**** SUPPLIED RECORDS

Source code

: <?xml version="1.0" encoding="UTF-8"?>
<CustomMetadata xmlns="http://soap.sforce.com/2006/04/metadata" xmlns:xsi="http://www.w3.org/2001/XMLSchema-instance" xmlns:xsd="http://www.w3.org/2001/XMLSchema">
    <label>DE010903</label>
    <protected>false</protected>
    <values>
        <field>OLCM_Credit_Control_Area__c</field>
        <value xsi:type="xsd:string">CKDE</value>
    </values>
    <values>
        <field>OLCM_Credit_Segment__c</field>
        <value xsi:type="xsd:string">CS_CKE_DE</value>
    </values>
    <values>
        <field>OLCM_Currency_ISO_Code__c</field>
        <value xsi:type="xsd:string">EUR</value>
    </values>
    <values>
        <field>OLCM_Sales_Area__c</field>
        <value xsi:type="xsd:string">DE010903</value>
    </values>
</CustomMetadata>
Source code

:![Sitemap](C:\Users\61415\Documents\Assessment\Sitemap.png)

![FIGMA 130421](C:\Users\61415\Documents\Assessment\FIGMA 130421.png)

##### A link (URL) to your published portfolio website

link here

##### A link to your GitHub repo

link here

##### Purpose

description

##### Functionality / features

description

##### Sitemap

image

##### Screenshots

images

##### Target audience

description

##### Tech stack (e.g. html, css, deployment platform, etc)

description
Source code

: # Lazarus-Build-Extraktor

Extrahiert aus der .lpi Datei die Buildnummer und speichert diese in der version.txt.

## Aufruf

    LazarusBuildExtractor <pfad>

********

TASK GOAL: Restating all of the data exactly is the whole task.

WRITTEN RESPONSE:
Source code

: <?xml version="1.0" encoding="UTF-8"?>
<CustomMetadata xmlns="http://soap.sforce.com/2006/04/metadata" xmlns:xsi="http://www.w3.org/2001/XMLSchema-instance" xmlns:xsd="http://www.w3.org/2001/XMLSchema">
    <label>DE010903</label>
    <protected>false</protected>
    <values>
        <field>OLCM_Credit_Control_Area__c</field>
        <value xsi:type="xsd:string">CKDE</value>
    </values>
    <values>
        <field>OLCM_Credit_Segment__c</field>
        <value xsi:type="xsd:string">CS_CKE_DE</value>
    </values>
    <values>
        <field>OLCM_Currency_ISO_Code__c</field>
        <value xsi:type="xsd:string">EUR</value>
    </values>
    <values>
        <field>OLCM_Sales_Area__c</field>
        <value xsi:type="xsd:string">DE010903</value>
    </values>
</CustomMetadata>
Source code

:![Sitemap](C:\Users\61415\Documents\Assessment\Sitemap.png)

![FIGMA 130421](C:\Users\61415\Documents\Assessment\FIGMA 130421.png)

##### A link (URL) to your published portfolio website

link here

##### A link to your GitHub repo

link here

##### Purpose

description

##### Functionality / features

description

##### Sitemap

image

##### Screenshots

images

##### Target audience

description

##### Tech stack (e.g. html, css, deployment platform, etc)

description
Source code

: # Lazarus-Build-Extraktor

Extrahiert aus der .lpi Datei die Buildnummer und speichert diese in der version.txt.

## Aufruf

    LazarusBuildExtractor <pfad>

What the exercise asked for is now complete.